Stored data
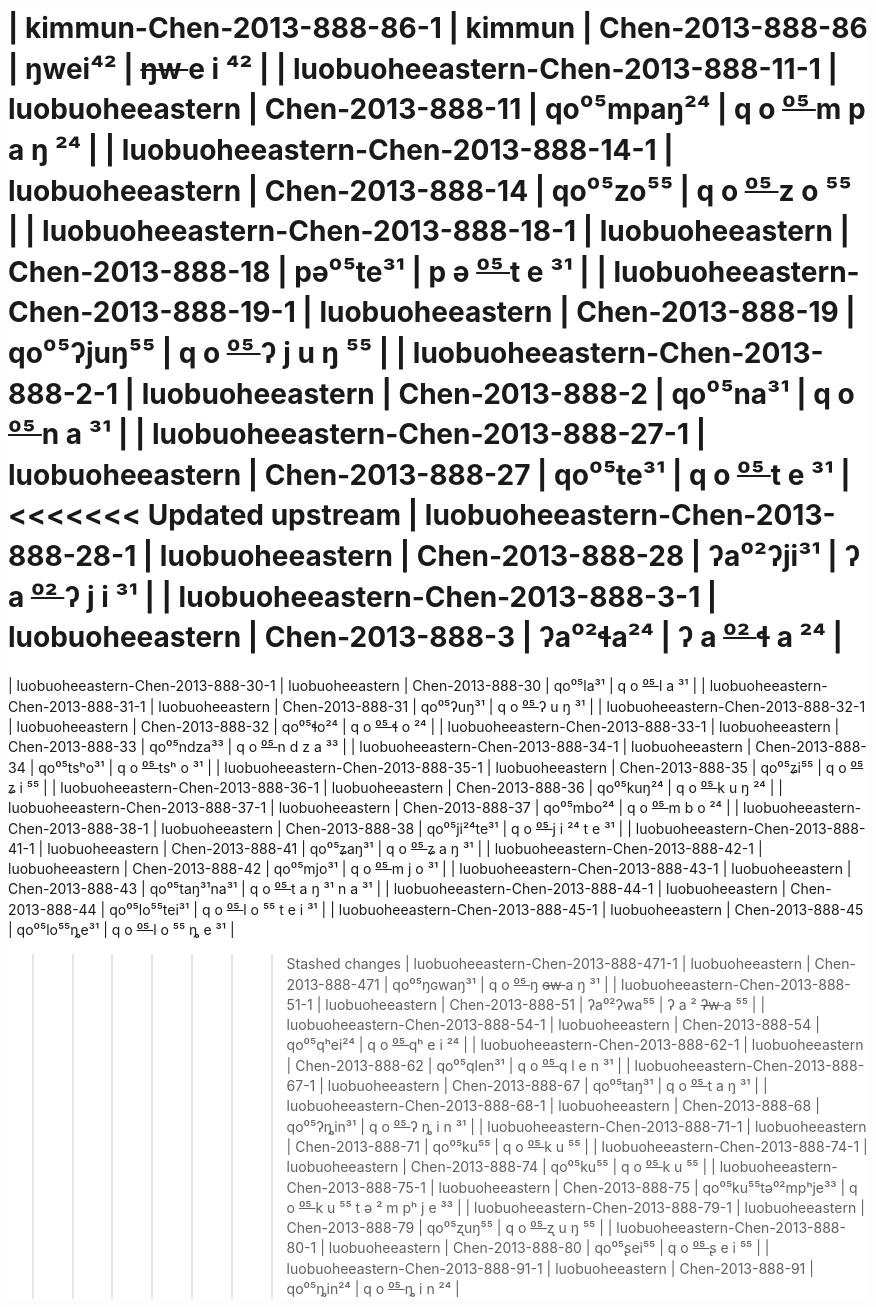 | kimmun-Chen-2013-888-86-1 | kimmun | Chen-2013-888-86 | ŋwei⁴² | <s> ŋw </s> e i ⁴² |
| luobuoheeastern-Chen-2013-888-11-1 | luobuoheeastern | Chen-2013-888-11 | qo⁰⁵mpaŋ²⁴ | q o <s> ⁰⁵ </s> m p a ŋ ²⁴ |
| luobuoheeastern-Chen-2013-888-14-1 | luobuoheeastern | Chen-2013-888-14 | qo⁰⁵zo⁵⁵ | q o <s> ⁰⁵ </s> z o ⁵⁵ |
| luobuoheeastern-Chen-2013-888-18-1 | luobuoheeastern | Chen-2013-888-18 | pə⁰⁵te³¹ | p ə <s> ⁰⁵ </s> t e ³¹ |
| luobuoheeastern-Chen-2013-888-19-1 | luobuoheeastern | Chen-2013-888-19 | qo⁰⁵ʔjuŋ⁵⁵ | q o <s> ⁰⁵ </s> ʔ j u ŋ ⁵⁵ |
| luobuoheeastern-Chen-2013-888-2-1 | luobuoheeastern | Chen-2013-888-2 | qo⁰⁵na³¹ | q o <s> ⁰⁵ </s> n a ³¹ |
| luobuoheeastern-Chen-2013-888-27-1 | luobuoheeastern | Chen-2013-888-27 | qo⁰⁵te³¹ | q o <s> ⁰⁵ </s> t e ³¹ |
<<<<<<< Updated upstream
| luobuoheeastern-Chen-2013-888-28-1 | luobuoheeastern | Chen-2013-888-28 | ʔa⁰²ʔji³¹ | ʔ a <s> ⁰² </s> ʔ j i ³¹ |
| luobuoheeastern-Chen-2013-888-3-1 | luobuoheeastern | Chen-2013-888-3 | ʔa⁰²ɬa²⁴ | ʔ a <s> ⁰² </s> ɬ a ²⁴ |
=======
| luobuoheeastern-Chen-2013-888-30-1 | luobuoheeastern | Chen-2013-888-30 | qo⁰⁵la³¹ | q o <s> ⁰⁵ </s> l a ³¹ |
| luobuoheeastern-Chen-2013-888-31-1 | luobuoheeastern | Chen-2013-888-31 | qo⁰⁵ʔuŋ³¹ | q o <s> ⁰⁵ </s> ʔ u ŋ ³¹ |
| luobuoheeastern-Chen-2013-888-32-1 | luobuoheeastern | Chen-2013-888-32 | qo⁰⁵ɬo²⁴ | q o <s> ⁰⁵ </s> ɬ o ²⁴ |
| luobuoheeastern-Chen-2013-888-33-1 | luobuoheeastern | Chen-2013-888-33 | qo⁰⁵ndza³³ | q o <s> ⁰⁵ </s> n d z a ³³ |
| luobuoheeastern-Chen-2013-888-34-1 | luobuoheeastern | Chen-2013-888-34 | qo⁰⁵tsʰo³¹ | q o <s> ⁰⁵ </s> tsʰ o ³¹ |
| luobuoheeastern-Chen-2013-888-35-1 | luobuoheeastern | Chen-2013-888-35 | qo⁰⁵ʑi⁵⁵ | q o <s> ⁰⁵ </s> ʑ i ⁵⁵ |
| luobuoheeastern-Chen-2013-888-36-1 | luobuoheeastern | Chen-2013-888-36 | qo⁰⁵kuŋ²⁴ | q o <s> ⁰⁵ </s> k u ŋ ²⁴ |
| luobuoheeastern-Chen-2013-888-37-1 | luobuoheeastern | Chen-2013-888-37 | qo⁰⁵mbo²⁴ | q o <s> ⁰⁵ </s> m b o ²⁴ |
| luobuoheeastern-Chen-2013-888-38-1 | luobuoheeastern | Chen-2013-888-38 | qo⁰⁵ji²⁴te³¹ | q o <s> ⁰⁵ </s> j i ²⁴ t e ³¹ |
| luobuoheeastern-Chen-2013-888-41-1 | luobuoheeastern | Chen-2013-888-41 | qo⁰⁵ʑaŋ³¹ | q o <s> ⁰⁵ </s> ʑ a ŋ ³¹ |
| luobuoheeastern-Chen-2013-888-42-1 | luobuoheeastern | Chen-2013-888-42 | qo⁰⁵mjo³¹ | q o <s> ⁰⁵ </s> m j o ³¹ |
| luobuoheeastern-Chen-2013-888-43-1 | luobuoheeastern | Chen-2013-888-43 | qo⁰⁵taŋ³¹na³¹ | q o <s> ⁰⁵ </s> t a ŋ ³¹ n a ³¹ |
| luobuoheeastern-Chen-2013-888-44-1 | luobuoheeastern | Chen-2013-888-44 | qo⁰⁵lo⁵⁵tei³¹ | q o <s> ⁰⁵ </s> l o ⁵⁵ t e i ³¹ |
| luobuoheeastern-Chen-2013-888-45-1 | luobuoheeastern | Chen-2013-888-45 | qo⁰⁵lo⁵⁵ȵe³¹ | q o <s> ⁰⁵ </s> l o ⁵⁵ ȵ e ³¹ |
>>>>>>> Stashed changes
| luobuoheeastern-Chen-2013-888-471-1 | luobuoheeastern | Chen-2013-888-471 | qo⁰⁵ŋɢwaŋ³¹ | q o <s> ⁰⁵ </s> ŋ <s> ɢw </s> a ŋ ³¹ |
| luobuoheeastern-Chen-2013-888-51-1 | luobuoheeastern | Chen-2013-888-51 | ʔa⁰²ʔwa⁵⁵ | ʔ a ² <s> ʔw </s> a ⁵⁵ |
| luobuoheeastern-Chen-2013-888-54-1 | luobuoheeastern | Chen-2013-888-54 | qo⁰⁵qʰei²⁴ | q o <s> ⁰⁵ </s> qʰ e i ²⁴ |
| luobuoheeastern-Chen-2013-888-62-1 | luobuoheeastern | Chen-2013-888-62 | qo⁰⁵qlen³¹ | q o <s> ⁰⁵ </s> q l e n ³¹ |
| luobuoheeastern-Chen-2013-888-67-1 | luobuoheeastern | Chen-2013-888-67 | qo⁰⁵taŋ³¹ | q o <s> ⁰⁵ </s> t a ŋ ³¹ |
| luobuoheeastern-Chen-2013-888-68-1 | luobuoheeastern | Chen-2013-888-68 | qo⁰⁵ʔȵin³¹ | q o <s> ⁰⁵ </s> ʔ ȵ i n ³¹ |
| luobuoheeastern-Chen-2013-888-71-1 | luobuoheeastern | Chen-2013-888-71 | qo⁰⁵ku⁵⁵ | q o <s> ⁰⁵ </s> k u ⁵⁵ |
| luobuoheeastern-Chen-2013-888-74-1 | luobuoheeastern | Chen-2013-888-74 | qo⁰⁵ku⁵⁵ | q o <s> ⁰⁵ </s> k u ⁵⁵ |
| luobuoheeastern-Chen-2013-888-75-1 | luobuoheeastern | Chen-2013-888-75 | qo⁰⁵ku⁵⁵tə⁰²mpʰje³³ | q o <s> ⁰⁵ </s> k u ⁵⁵ t ə ² m pʰ j e ³³ |
| luobuoheeastern-Chen-2013-888-79-1 | luobuoheeastern | Chen-2013-888-79 | qo⁰⁵ʐuŋ⁵⁵ | q o <s> ⁰⁵ </s> ʐ u ŋ ⁵⁵ |
| luobuoheeastern-Chen-2013-888-80-1 | luobuoheeastern | Chen-2013-888-80 | qo⁰⁵ʂei⁵⁵ | q o <s> ⁰⁵ </s> ʂ e i ⁵⁵ |
| luobuoheeastern-Chen-2013-888-91-1 | luobuoheeastern | Chen-2013-888-91 | qo⁰⁵ȵin²⁴ | q o <s> ⁰⁵ </s> ȵ i n ²⁴ |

> _PROBLEM TO WORK ON_
Nothing but the records, copied exactly and stripped of pictures, should be returned.

> _EXERCISE RESULT_
 | kimmun-Chen-2013-888-86-1 | kimmun | Chen-2013-888-86 | ŋwei⁴² | <s> ŋw </s> e i ⁴² |
| luobuoheeastern-Chen-2013-888-11-1 | luobuoheeastern | Chen-2013-888-11 | qo⁰⁵mpaŋ²⁴ | q o <s> ⁰⁵ </s> m p a ŋ ²⁴ |
| luobuoheeastern-Chen-2013-888-14-1 | luobuoheeastern | Chen-2013-888-14 | qo⁰⁵zo⁵⁵ | q o <s> ⁰⁵ </s> z o ⁵⁵ |
| luobuoheeastern-Chen-2013-888-18-1 | luobuoheeastern | Chen-2013-888-18 | pə⁰⁵te³¹ | p ə <s> ⁰⁵ </s> t e ³¹ |
| luobuoheeastern-Chen-2013-888-19-1 | luobuoheeastern | Chen-2013-888-19 | qo⁰⁵ʔjuŋ⁵⁵ | q o <s> ⁰⁵ </s> ʔ j u ŋ ⁵⁵ |
| luobuoheeastern-Chen-2013-888-2-1 | luobuoheeastern | Chen-2013-888-2 | qo⁰⁵na³¹ | q o <s> ⁰⁵ </s> n a ³¹ |
| luobuoheeastern-Chen-2013-888-27-1 | luobuoheeastern | Chen-2013-888-27 | qo⁰⁵te³¹ | q o <s> ⁰⁵ </s> t e ³¹ |
<<<<<<< Updated upstream
| luobuoheeastern-Chen-2013-888-28-1 | luobuoheeastern | Chen-2013-888-28 | ʔa⁰²ʔji³¹ | ʔ a <s> ⁰² </s> ʔ j i ³¹ |
| luobuoheeastern-Chen-2013-888-3-1 | luobuoheeastern | Chen-2013-888-3 | ʔa⁰²ɬa²⁴ | ʔ a <s> ⁰² </s> ɬ a ²⁴ |
=======
| luobuoheeastern-Chen-2013-888-30-1 | luobuoheeastern | Chen-2013-888-30 | qo⁰⁵la³¹ | q o <s> ⁰⁵ </s> l a ³¹ |
| luobuoheeastern-Chen-2013-888-31-1 | luobuoheeastern | Chen-2013-888-31 | qo⁰⁵ʔuŋ³¹ | q o <s> ⁰⁵ </s> ʔ u ŋ ³¹ |
| luobuoheeastern-Chen-2013-888-32-1 | luobuoheeastern | Chen-2013-888-32 | qo⁰⁵ɬo²⁴ | q o <s> ⁰⁵ </s> ɬ o ²⁴ |
| luobuoheeastern-Chen-2013-888-33-1 | luobuoheeastern | Chen-2013-888-33 | qo⁰⁵ndza³³ | q o <s> ⁰⁵ </s> n d z a ³³ |
| luobuoheeastern-Chen-2013-888-34-1 | luobuoheeastern | Chen-2013-888-34 | qo⁰⁵tsʰo³¹ | q o <s> ⁰⁵ </s> tsʰ o ³¹ |
| luobuoheeastern-Chen-2013-888-35-1 | luobuoheeastern | Chen-2013-888-35 | qo⁰⁵ʑi⁵⁵ | q o <s> ⁰⁵ </s> ʑ i ⁵⁵ |
| luobuoheeastern-Chen-2013-888-36-1 | luobuoheeastern | Chen-2013-888-36 | qo⁰⁵kuŋ²⁴ | q o <s> ⁰⁵ </s> k u ŋ ²⁴ |
| luobuoheeastern-Chen-2013-888-37-1 | luobuoheeastern | Chen-2013-888-37 | qo⁰⁵mbo²⁴ | q o <s> ⁰⁵ </s> m b o ²⁴ |
| luobuoheeastern-Chen-2013-888-38-1 | luobuoheeastern | Chen-2013-888-38 | qo⁰⁵ji²⁴te³¹ | q o <s> ⁰⁵ </s> j i ²⁴ t e ³¹ |
| luobuoheeastern-Chen-2013-888-41-1 | luobuoheeastern | Chen-2013-888-41 | qo⁰⁵ʑaŋ³¹ | q o <s> ⁰⁵ </s> ʑ a ŋ ³¹ |
| luobuoheeastern-Chen-2013-888-42-1 | luobuoheeastern | Chen-2013-888-42 | qo⁰⁵mjo³¹ | q o <s> ⁰⁵ </s> m j o ³¹ |
| luobuoheeastern-Chen-2013-888-43-1 | luobuoheeastern | Chen-2013-888-43 | qo⁰⁵taŋ³¹na³¹ | q o <s> ⁰⁵ </s> t a ŋ ³¹ n a ³¹ |
| luobuoheeastern-Chen-2013-888-44-1 | luobuoheeastern | Chen-2013-888-44 | qo⁰⁵lo⁵⁵tei³¹ | q o <s> ⁰⁵ </s> l o ⁵⁵ t e i ³¹ |
| luobuoheeastern-Chen-2013-888-45-1 | luobuoheeastern | Chen-2013-888-45 | qo⁰⁵lo⁵⁵ȵe³¹ | q o <s> ⁰⁵ </s> l o ⁵⁵ ȵ e ³¹ |
>>>>>>> Stashed changes
| luobuoheeastern-Chen-2013-888-471-1 | luobuoheeastern | Chen-2013-888-471 | qo⁰⁵ŋɢwaŋ³¹ | q o <s> ⁰⁵ </s> ŋ <s> ɢw </s> a ŋ ³¹ |
| luobuoheeastern-Chen-2013-888-51-1 | luobuoheeastern | Chen-2013-888-51 | ʔa⁰²ʔwa⁵⁵ | ʔ a ² <s> ʔw </s> a ⁵⁵ |
| luobuoheeastern-Chen-2013-888-54-1 | luobuoheeastern | Chen-2013-888-54 | qo⁰⁵qʰei²⁴ | q o <s> ⁰⁵ </s> qʰ e i ²⁴ |
| luobuoheeastern-Chen-2013-888-62-1 | luobuoheeastern | Chen-2013-888-62 | qo⁰⁵qlen³¹ | q o <s> ⁰⁵ </s> q l e n ³¹ |
| luobuoheeastern-Chen-2013-888-67-1 | luobuoheeastern | Chen-2013-888-67 | qo⁰⁵taŋ³¹ | q o <s> ⁰⁵ </s> t a ŋ ³¹ |
| luobuoheeastern-Chen-2013-888-68-1 | luobuoheeastern | Chen-2013-888-68 | qo⁰⁵ʔȵin³¹ | q o <s> ⁰⁵ </s> ʔ ȵ i n ³¹ |
| luobuoheeastern-Chen-2013-888-71-1 | luobuoheeastern | Chen-2013-888-71 | qo⁰⁵ku⁵⁵ | q o <s> ⁰⁵ </s> k u ⁵⁵ |
| luobuoheeastern-Chen-2013-888-74-1 | luobuoheeastern | Chen-2013-888-74 | qo⁰⁵ku⁵⁵ | q o <s> ⁰⁵ </s> k u ⁵⁵ |
| luobuoheeastern-Chen-2013-888-75-1 | luobuoheeastern | Chen-2013-888-75 | qo⁰⁵ku⁵⁵tə⁰²mpʰje³³ | q o <s> ⁰⁵ </s> k u ⁵⁵ t ə ² m pʰ j e ³³ |
| luobuoheeastern-Chen-2013-888-79-1 | luobuoheeastern | Chen-2013-888-79 | qo⁰⁵ʐuŋ⁵⁵ | q o <s> ⁰⁵ </s> ʐ u ŋ ⁵⁵ |
| luobuoheeastern-Chen-2013-888-80-1 | luobuoheeastern | Chen-2013-888-80 | qo⁰⁵ʂei⁵⁵ | q o <s> ⁰⁵ </s> ʂ e i ⁵⁵ |
| luobuoheeastern-Chen-2013-888-91-1 | luobuoheeastern | Chen-2013-888-91 | qo⁰⁵ȵin²⁴ | q o <s> ⁰⁵ </s> ȵ i n ²⁴ |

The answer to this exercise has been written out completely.